Entretanto, estudos realizados a partir de 1960 sugerem que a mulher que teve uma cesárea e deseja um parto vaginal na sequencia deve ter uma “prova de trabalho de parto após cesariana”, ou seja, deve-se esperar o trabalho de parto para verificar a viabilidade de um parto normal, para que se analise a possibilidade de um parto vaginal após cesárea, ou VBAC - Vaginal Birth After Cesarean (em inglês).
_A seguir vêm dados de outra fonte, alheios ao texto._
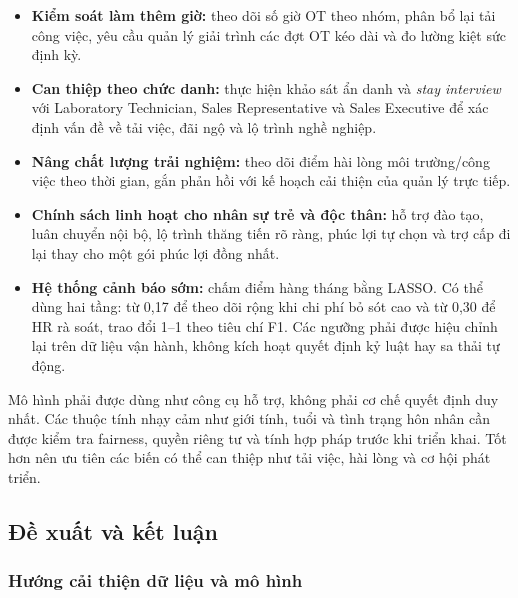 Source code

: \begin{itemize}
  \item \textbf{Kiểm soát làm thêm giờ:} theo dõi số giờ OT theo nhóm,
  phân bổ lại tải công việc, yêu cầu quản lý giải trình các đợt OT kéo
  dài và đo lường kiệt sức định kỳ.
  \item \textbf{Can thiệp theo chức danh:} thực hiện khảo sát ẩn danh và
  \emph{stay interview} với Laboratory Technician, Sales Representative
  và Sales Executive để xác định vấn đề về tải việc, đãi ngộ và lộ trình
  nghề nghiệp.
  \item \textbf{Nâng chất lượng trải nghiệm:} theo dõi điểm hài lòng
  môi trường/công việc theo thời gian, gắn phản hồi với kế hoạch cải thiện
  của quản lý trực tiếp.
  \item \textbf{Chính sách linh hoạt cho nhân sự trẻ và độc thân:} hỗ
  trợ đào tạo, luân chuyển nội bộ, lộ trình thăng tiến rõ ràng, phúc lợi
  tự chọn và trợ cấp đi lại thay cho một gói phúc lợi đồng nhất.
  \item \textbf{Hệ thống cảnh báo sớm:} chấm điểm hàng tháng bằng LASSO.
  Có thể dùng hai tầng: từ 0,17 để theo dõi rộng khi chi phí bỏ sót cao
  và từ 0,30 để HR rà soát, trao đổi 1--1 theo tiêu chí F1. Các ngưỡng
  phải được hiệu chỉnh lại trên dữ liệu vận hành, không kích hoạt quyết
  định kỷ luật hay sa thải tự động.
\end{itemize}

Mô hình phải được dùng như công cụ hỗ trợ, không phải cơ chế quyết định
duy nhất. Các thuộc tính nhạy cảm như giới tính, tuổi và tình trạng hôn
nhân cần được kiểm tra fairness, quyền riêng tư và tính hợp pháp trước
khi triển khai. Tốt hơn nên ưu tiên các biến có thể can thiệp như tải
việc, hài lòng và cơ hội phát triển.

\subsection{Đề xuất và kết luận}

\subsubsection{Hướng cải thiện dữ liệu và mô hình}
Tais estudos datam do século passado, mas muitos médicos não acompanharam as atualizações posteriores e continuam praticando uma medicina baseada em teorias improváveis, experiências individuais, ideologias e crendices populares.
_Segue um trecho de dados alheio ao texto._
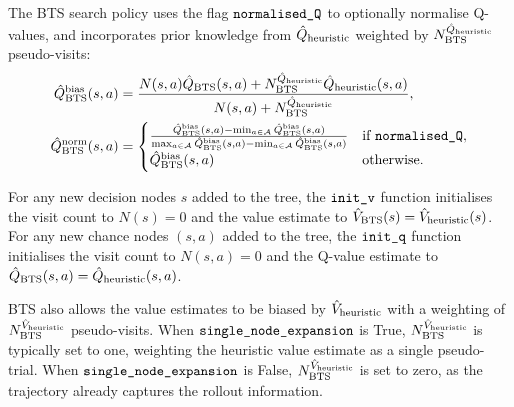     The BTS search policy uses the flag $\normalisedq$ to optionally normalise Q-values, and incorporates prior knowledge from $\Qinit$ weighted by $\Nqbts$ pseudo-visits:
    \begin{align}
        \Qbtsbias(s,a) &= \frac{N(s,a) \Qbts(s,a) +  \Nqbts \Qinit(s,a)}{N(s,a)+\Nqbts}, \\
        \Qbtsnorm(s,a) &= 
        \begin{cases}
            \frac{\Qbtsbias(s,a)-\min_{a\in\cl{A}}\Qbtsbias(s,a)}{\max_{a\in\cl{A}}\Qbtsbias(s,a)-\min_{a\in\cl{A}}\Qbtsbias(s,a)} & \text{if } \normalisedq, \\
            \Qbtsbias(s,a) & \text{otherwise.}
        \end{cases}
    \end{align}

    \sloppypar{
        The search policy of BTS is similar to MENTS (Section \ref{sec:2-4-4-ments}), but using a variable temperature and (the normalised and biased) Bellman value estimates rather than soft value estimates.
        \begin{align}
            \pibts(a|s) &= (1-\lambdabts)\rhobts(a|s) + \frac{\lambdabts}{|\cl{A}|}, 
                        \label{eq:4:bts_search_policy} \\ 
            \rhobts(a|s) &\propto \exp\left(\frac{\Qbtsnorm(s,a)}{\alphabts(N(s))}\right),
                        \label{eq:4:bts_value_policy} \\
            \lambda(s,\epsilon) &= \min\left(1, \frac{\epsilon}{\log(e+N(s))}\right), \label{eq:4:lambda}
        \end{align} 
        where $\epsbts \in [0,\infty)$ is an exploration parameter, and a temperature of \mbox{$\alphabts(N(s))=0$} is taken to mean that \mbox{$\rhobts$} selects greedily with respect to \mbox{$\Qbtsnorm$}.
    }

    For any new decision nodes $s$ added to the tree, the $\initv$ function initialises the visit count to $N(s)=0$ and the value estimate to $\Vbts(s)=\Vinit(s)$. For any new chance nodes $(s,a)$ added to the tree, the $\initq$ function initialises the visit count to $N(s,a)=0$ and the Q-value estimate to $\Qbts(s,a)=\Qinit(s,a)$.
    
    BTS also allows the value estimates to be biased by $\Vinit$ with a weighting of $\Nvbts$ pseudo-visits. When $\mctsmode$ is True, $\Nvbts$ is typically set to one, weighting the heuristic value estimate as a single pseudo-trial. When $\mctsmode$ is False, $\Nvbts$ is set to zero, as the trajectory already captures the rollout information.
    
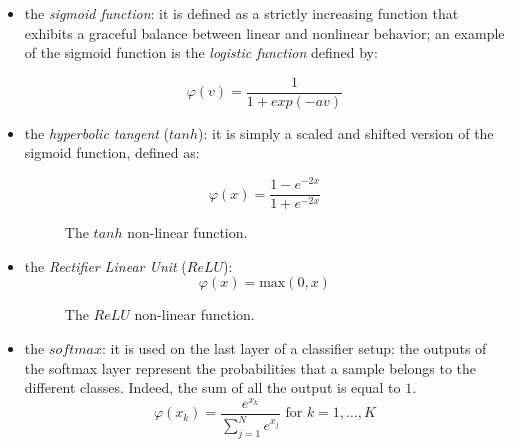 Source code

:\begin{itemize}
\item the \textit{sigmoid function}: it is defined as a strictly increasing function that exhibits a graceful balance between linear and nonlinear behavior; an example of the sigmoid function is the \textit{logistic function} defined by:

\begin{equation}
\varphi \left( v \right) =\frac { 1 }{ 1+exp\left( -av \right)  } 
\end{equation}


\item the \textit{ hyperbolic tangent } ($tanh$): it is simply a scaled and shifted version of the sigmoid function, defined as:

\begin{equation}
\varphi(x) = \frac{1-e^{-2x}}{1+e^{-2x}}
\end{equation}


\begin{figure}[h]
	\centering
	\resizebox{0.4\textwidth}{!}{
	}
\caption[The $tanh$]{The $tanh$ non-linear function.}
\end{figure}


\item the \textit{ Rectifier Linear Unit} ($ReLU$):
\begin{equation}
\varphi(x) = \text{max}(0,x)
\end{equation}
\begin{figure}[h!]
	\centering
	\resizebox{0.4\textwidth}{!}{
	}
	\caption[The $ReLU$]{The $ReLU$ non-linear function.}
\end{figure}

\item the $softmax$: it is used on the last layer of a classifier setup: the outputs of the softmax layer represent the probabilities that a sample belongs to the different classes. Indeed, the sum of all the output is equal to $1$.
\begin{equation}
\varphi(x_k) = \frac{e^{x_k}}{\sum_{j=1}^{N}e^{x_j}} \text{ for }  k=1,\dots,K
\end{equation}
\end{itemize}

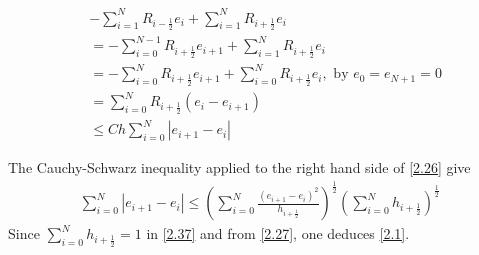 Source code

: \documentclass[a4paper]{article}
\numberwithin{equation}{section}
\begin{document}
\begin{align}
& - \sum\limits_{i = 1}^N {{R_{i - \frac{1}{2}}}{e_i}}  + \sum\limits_{i = 1}^N {{R_{i + \frac{1}{2}}}{e_i}} \\
  &=  - \sum\limits_{i = 0}^{N - 1} {{R_{i + \frac{1}{2}}}{e_{i + 1}}}  + \sum\limits_{i = 1}^N {{R_{i + \frac{1}{2}}}{e_i}} \\
& =  - \sum\limits_{i = 0}^N {{R_{i + \frac{1}{2}}}{e_{i + 1}}}  + \sum\limits_{i = 0}^N {{R_{i + \frac{1}{2}}}{e_i}} ,\mbox{ by } {e_0} = {e_{N + 1}} = 0\\
& = \sum\limits_{i = 0}^N {{R_{i + \frac{1}{2}}}\left( {{e_i} - {e_{i + 1}}} \right)} \\
& \le Ch\sum\limits_{i = 0}^N {\left| {{e_{i + 1}} - {e_i}} \right|} 
\end{align}

The Cauchy-Schwarz inequality applied to the right hand side of \eqref{2.26} give
\begin{align}
\label{2.37}
\sum\limits_{i = 0}^N {\left| {{e_{i + 1}} - {e_i}} \right|}  \le {\left( {\sum\limits_{i = 0}^N {\frac{{{{\left( {{e_{i + 1}} - {e_i}} \right)}^2}}}{{{h_{i + \frac{1}{2}}}}}} } \right)^{\frac{1}{2}}}{\left( {\sum\limits_{i = 0}^N {{h_{i + \frac{1}{2}}}} } \right)^{\frac{1}{2}}}
\end{align}
Since $\sum\limits_{i = 0}^N {{h_{i + \frac{1}{2}}}}  = 1$ in \eqref{2.37} and from \eqref{2.27}, one deduces \eqref{2.1}.
\end{document}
Podemos pensar que essa medicina, que ainda muitos profissionais praticam, é o oposto da Medicina Baseada em Evidências (MBE), movimento médico que se baseia na aplicação do método científico a toda prática médica, no qual as evidências equivalem a provas científicas.

Na Medicina Baseada em Evidências, a prática da medicina deve se pautar em um contexto em que a experiência clínica seja integrada com a capacidade de analisar criticamente e aplicar de forma racional a informação científica a fim de melhorar a qualidade da assistência médica.

Assim, considerando a necessidade de se adotar a “prova de trabalho de parto” para as mulheres que tiveram uma cesárea e desejam um parto normal posterior, deve-se atentar para estudos mostrando que a partir de 24 meses o risco de ruptura da cicatriz cesariana é o mesmo apresentado pelas mulheres que não tem cicatriz.

Pensando nesse mesmo risco, verificou-se ser um pouco maior para cesariana abaixo de 2 anos, porém ainda não é um impeditivo para a prova de trabalho de parto.

De qualquer forma, outros estudos também apontam que se o intervalo entre a cirurgia e o parto normal for maior que 18 meses, a chance de sucesso de um parto normal é maior.

Com base no exposto, devemos considerar que o risco de ruptura do útero é o grande problema que pode ocorrer durante a prova de trabalho de parto após uma cesárea, o que culminará em uma cesariana de emergência, entretanto, conforme já apontado, esse risco é o mesmo para as mulheres que não tem a cicatriz, caso o intervalo entre a cirurgia e o parto seja maior do que 24 meses.

Esse risco de ruptura uterina pode ser relacionado, em parte, ao tipo de incisão uterina durante a primeira cesariana:

  • incisão uterina transversal anterior tem o menor risco de ruptura (0,2% a 1,5%).
  • incisões uterinas verticais ou em forma de “T” têm um maior risco de ruptura uterina (4% até 9%).

Importante salientar que não há diferença na condução do parto de uma mulher que se submete a uma prova de trabalho de parto após cesarianas ou uma primigesta (primeira gestação), já que a ausculta fetal na fase ativa do trabalho de parto, bem como a monitorização eletrônica fetal, podem e devem ser utilizados.

Na prova de trabalho de parto, caso seja necessária indução do trabalho de parto, os medicamentos utilizados devem ser utilizados com cautela, uma vez que podem aumentar o risco de ruptura uterina.

Ressalta-se que no caso de necessidade de indução fora de trabalho de parto, ou seja, de ser necessário iniciar o trabalho de forma não espontânea, estudos recomendam a utilização de métodos mecânicos, como sondas foley ou balões especialmente confeccionados para o colo de útero, uma vez que prostaglandinas estão contraindicadas para preparo cervical.

Já as mulheres que foram submetidas a 2 cesáreas, pesquisas apontam que é muito mais seguro se submeter a prova de trabalho de parto do que a uma terceira cirurgia.

No caso de já ter 3 ou mais cesáreas, deve-se avaliar criticamente caso a caso, com o amparo de uma equipe médica baseada em evidências científicas, para verificar a melhor forma de nascimento, levando-se em conta que o maior risco nesse caso, o de ruptura uterina, pode acontecer tanto no parto vaginal quanto em uma nova cesárea.